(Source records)

****************************************

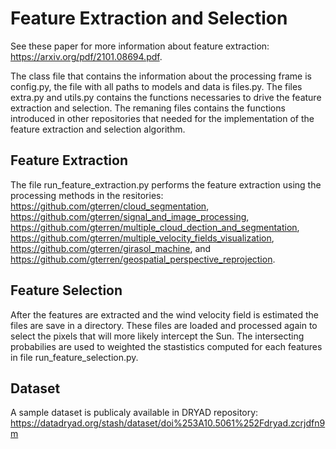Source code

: # Feature Extraction and Selection

See these paper for more information about feature extraction: https://arxiv.org/pdf/2101.08694.pdf.

The class file that contains the information about the processing frame is config.py, the file with all paths to models and data is files.py. The files extra.py and utils.py contains the functions necessaries to drive the feature extraction and selection. The remaning files contains the functions introduced in other repositories that needed for the implementation of the feature extraction and selection algorithm. 


## Feature Extraction

The file run_feature_extraction.py performs the feature extraction using the processing methods in the resitories: https://github.com/gterren/cloud_segmentation, https://github.com/gterren/signal_and_image_processing, https://github.com/gterren/multiple_cloud_dection_and_segmentation, https://github.com/gterren/multiple_velocity_fields_visualization, https://github.com/gterren/girasol_machine, and https://github.com/gterren/geospatial_perspective_reprojection.

## Feature Selection

After the features are extracted and the wind velocity field is estimated the files are save in a directory. These files are loaded and processed again to select the pixels that will more likely intercept the Sun. The intersecting probabilies are used to weighted the stastistics computed for each features in file run_feature_selection.py.

## Dataset

A sample dataset is publicaly available in DRYAD repository: https://datadryad.org/stash/dataset/doi%253A10.5061%252Fdryad.zcrjdfn9m

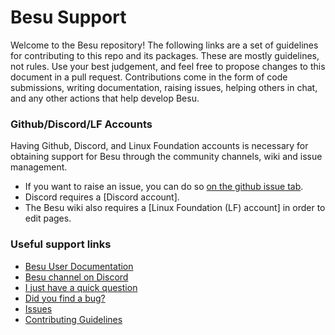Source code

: # Besu Support

Welcome to the Besu repository! The following links are a set of guidelines for contributing to this repo and its packages. These are mostly guidelines, not rules. Use your best judgement, and feel free to propose changes to this document in a pull request. Contributions come in the form of code submissions, writing documentation, raising issues, helping others in chat, and any other actions that help develop Besu.

### Github/Discord/LF Accounts

Having Github, Discord, and Linux Foundation accounts is necessary for obtaining support for Besu through the community channels, wiki and issue management.  
* If you want to raise an issue, you can do so [on the github issue tab](https://github.com/hyperledger/besu/issues).   
* Discord requires a [Discord account].
* The Besu wiki also requires a [Linux Foundation (LF) account] in order to edit pages.

### Useful support links

* [Besu User Documentation]
* [Besu channel on Discord]
* [I just have a quick question](https://lf-hyperledger.atlassian.net/wiki/spaces/BESU/pages/22154239/I+just+have+a+quick+question)
* [Did you find a bug?](https://wiki.hyperledger.org/display/BESU/Reporting+Bugs)
* [Issues](https://wiki.hyperledger.org/display/BESU/Issues)
* [Contributing Guidelines]


[Besu User Documentation]: https://besu.hyperledger.org
[Besu channel on Discord]: https://discord.com/invite/hyperledger
[Contributing Guidelines]: CONTRIBUTING.md
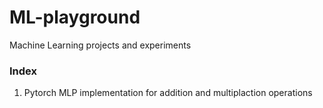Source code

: # ML-playground
Machine Learning projects and experiments

### Index
1. Pytorch MLP implementation for addition and multiplaction operations


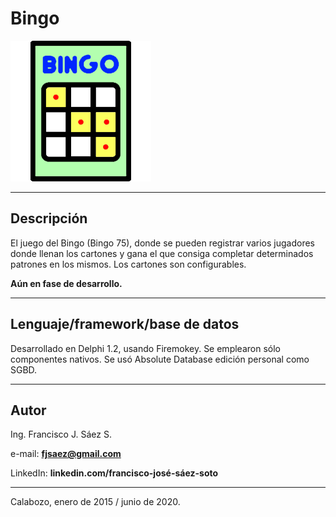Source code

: # Bingo

![Bingo](/Imagen/icono_bingo2.png)

---

## Descripción

El juego del Bingo (Bingo 75), donde se pueden registrar varios jugadores donde llenan los cartones y gana el que consiga completar determinados patrones en los mismos. Los  cartones son configurables. 

**Aún en fase de desarrollo.**

---

## Lenguaje/framework/base de datos

Desarrollado en Delphi 1.2, usando Firemokey. Se emplearon sólo componentes nativos. Se usó Absolute Database edición personal como SGBD. 

---

## Autor

Ing. Francisco J. Sáez S.

e-mail: **fjsaez@gmail.com**

LinkedIn: **linkedin.com/francisco-josé-sáez-soto**

---
Calabozo, enero de 2015 / junio de 2020.
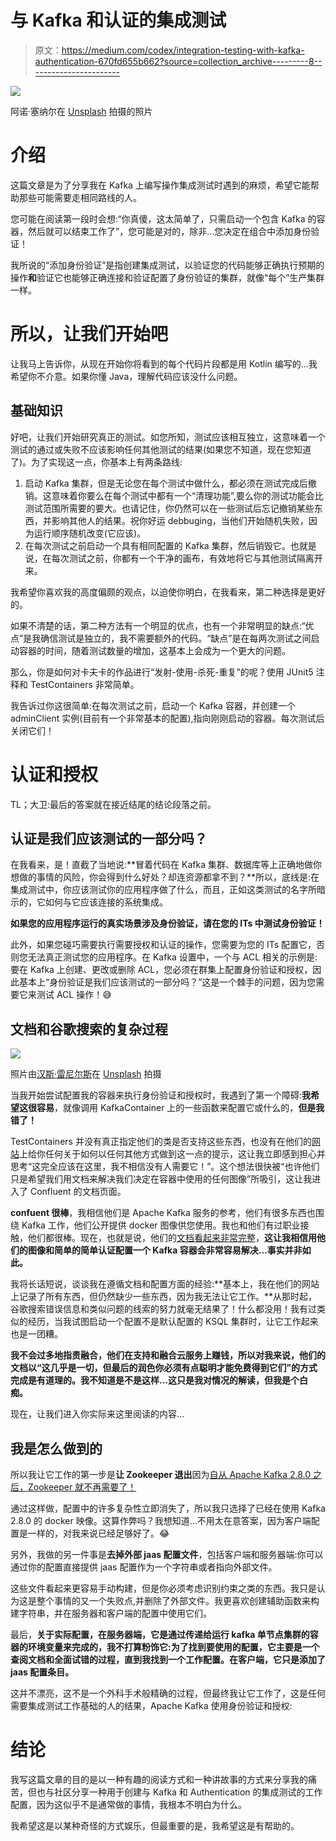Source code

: # 与 Kafka 和认证的集成测试

> 原文：<https://medium.com/codex/integration-testing-with-kafka-authentication-670fd655b662?source=collection_archive---------8----------------------->

![](img/b9ec1d59fef273bfd5624aebe6f3005a.png)

阿诺·塞纳尔在 [Unsplash](https://unsplash.com?utm_source=medium&utm_medium=referral) 拍摄的照片

# 介绍

这篇文章是为了分享我在 Kafka 上编写操作集成测试时遇到的麻烦，希望它能帮助那些可能需要走相同路线的人。

您可能在阅读第一段时会想:“你真傻，这太简单了，只需启动一个包含 Kafka 的容器，然后就可以结束工作了”，您可能是对的，除非…您决定在组合中添加身份验证！

我所说的“添加身份验证”是指创建集成测试，以验证您的代码能够正确执行预期的操作**和**验证它也能够正确连接和验证配置了身份验证的集群，就像“每个”生产集群一样。

# 所以，让我们开始吧

让我马上告诉你，从现在开始你将看到的每个代码片段都是用 Kotlin 编写的…我希望你不介意。如果你懂 Java，理解代码应该没什么问题。

## 基础知识

好吧，让我们开始研究真正的测试。如您所知，测试应该相互独立，这意味着一个测试的通过或失败不应该影响任何其他测试的结果(如果您不知道，现在您知道了)。为了实现这一点，你基本上有两条路线:

1.  启动 Kafka 集群，但是无论您在每个测试中做什么，都必须在测试完成后撤销。这意味着你要么在每个测试中都有一个“清理功能”,要么你的测试功能会比测试范围所需要的要大。也请记住，你仍然可以在一些测试后忘记撤销某些东西，并影响其他人的结果。祝你好运 debbuging，当他们开始随机失败，因为运行顺序随机改变(它应该)。
2.  在每次测试之前启动一个具有相同配置的 Kafka 集群，然后销毁它。也就是说，在每次测试之前，你都有一个干净的画布，有效地将它与其他测试隔离开来。

我希望你喜欢我的高度偏颇的观点，以迫使你明白，在我看来，第二种选择是更好的。

如果不清楚的话，第二种方法有一个明显的优点，也有一个非常明显的缺点:“优点”是我确信测试是独立的，我不需要额外的代码。“缺点”是在每两次测试之间启动容器的时间，随着测试数量的增加，这基本上会成为一个更大的问题。

那么，你是如何对卡夫卡的作品进行“发射-使用-杀死-重复”的呢？使用 JUnit5 注释和 TestContainers 非常简单。

我告诉过你这很简单:在每次测试之前，启动一个 Kafka 容器，并创建一个 adminClient 实例(目前有一个非常基本的配置),指向刚刚启动的容器。每次测试后关闭它们！

# 认证和授权

TL；大卫:最后的答案就在接近结尾的结论段落之前。

## 认证是我们应该测试的一部分吗？

在我看来，是！直截了当地说:**冒着代码在 Kafka 集群、数据库等上正确地做你想做的事情的风险，你会得到什么好处？却连资源都拿不到？**所以，底线是:在集成测试中，你应该测试你的应用程序做了什么，而且，正如这类测试的名字所暗示的，它如何与它应该连接的系统集成。

**如果您的应用程序运行的真实场景涉及身份验证，请在您的 ITs 中测试身份验证！**

此外，如果您碰巧需要执行需要授权和认证的操作，您需要为您的 ITs 配置它，否则您无法真正测试您的应用程序。在 Kafka 设置中，一个与 ACL 相关的示例是:要在 Kafka 上创建、更改或删除 ACL，您必须在群集上配置身份验证和授权，因此基本上“身份验证是我们应该测试的一部分吗？”这是一个棘手的问题，因为您需要它来测试 ACL 操作！😅

## 文档和谷歌搜索的复杂过程

![](img/b6a59f02d847eec5860b6f08e49e1bb6.png)

照片由[汉斯·雷尼尔斯](https://unsplash.com/@hansreniers?utm_source=medium&utm_medium=referral)在 [Unsplash](https://unsplash.com?utm_source=medium&utm_medium=referral) 拍摄

当我开始尝试配置我的容器来执行身份验证和授权时，我遇到了第一个障碍:**我希望这很容易**，就像调用 KafkaContainer 上的一些函数来配置它或什么的，**但是我错了！**

TestContainers 并没有真正指定他们的类是否支持这些东西，也没有在他们的[网站](https://www.testcontainers.org/modules/kafka/)上给你任何关于如何以任何其他方式做到这一点的提示，这让我立即感到担心并思考“这完全应该在这里，我不相信没有人需要它！”。这个想法很快被“也许他们只是希望我们用文档来解决我们决定在容器中使用的任何图像”所吸引，这让我进入了 Confluent 的文档页面。

**confuent 很棒**，我相信他们是 Apache Kafka 服务的参考，他们有很多东西也围绕 Kafka 工作，他们公开提供 docker 图像供您使用。我也和他们有过职业接触，他们都很棒。现在，也就是说，他们的[文档看起来非常完整](https://docs.confluent.io/platform/current/kafka/authentication_sasl/authentication_sasl_plain.html#kafka-sasl-auth-plain)，**这让我相信用他们的图像和简单的简单认证配置一个 Kafka 容器会非常容易解决…事实并非如此。**

我将长话短说，谈谈我在遵循文档和配置方面的经验:**基本上，我在他们的网站上记录了所有东西，但仍然缺少一些东西，因为我无法让它工作。**从那时起，谷歌搜索错误信息和类似问题的线索的努力就毫无结果了！什么都没用！我有过类似的经历，当我试图启动一个配置不是默认配置的 KSQL 集群时，让它工作起来也是一团糟。

**我不会过多地指责融合，他们在支持和融合云服务上赚钱，所以对我来说，他们的文档以“这几乎是一切，但最后的润色你必须有点聪明才能免费得到它们”的方式完成是有道理的。我不知道是不是这样…这只是我对情况的解读，但我是个白痴。**

现在，让我们进入你实际来这里阅读的内容…

## 我是怎么做到的

所以我让它工作的第一步是**让 Zookeeper 退出**因为[自从 Apache Kafka 2.8.0 之后，Zookeeper 就不再需要了！](https://www.confluent.io/blog/kafka-2-8-0-features-and-improvements-with-early-access-to-kip-500/)

通过这样做，配置中的许多复杂性立即消失了，所以我只选择了已经在使用 Kafka 2.8.0 的 docker 映像。这算作弊吗？我想知道…不用太在意答案，因为客户端配置是一样的，对我来说已经足够好了。😂

另外，我做的另一件事是**去掉外部 jaas 配置文件**，包括客户端和服务器端:你可以通过你的配置直接提供 jaas 配置作为一个字符串或者指向外部文件。

这些文件看起来更容易手动构建，但是你必须考虑识别约束之类的东西。我只是认为这是整个事情的又一个失败点,并删除了外部文件。我更喜欢创建辅助函数来构建字符串，并在服务器和客户端的配置中使用它们。

最后，**关于实际配置，在服务器端，它是通过传递给运行 kafka 单节点集群的容器的环境变量来完成的，我不打算粉饰它:为了找到要使用的配置，它主要是一个查阅文档和全面试错的过程，直到我找到一个工作配置。在客户端，它只是添加了 jaas 配置条目。**

这并不漂亮，这不是一个外科手术般精确的过程，但最终我让它工作了，这是任何需要集成测试工作基础的人的结果，Apache Kafka 使用身份验证和授权:

# 结论

我写这篇文章的目的是以一种有趣的阅读方式和一种讲故事的方式来分享我的痛苦，但也与社区分享一种用于创建与 Kafka 和 Authentication 的集成测试的工作配置，因为这似乎不是通常做的事情，我根本不明白为什么。

我希望这是以某种奇怪的方式娱乐，但最重要的是，我希望这是有帮助的。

****************************************

Your goal: In how many lines of the entries does "pages" appear? Reply with only the number.

Your solution: 2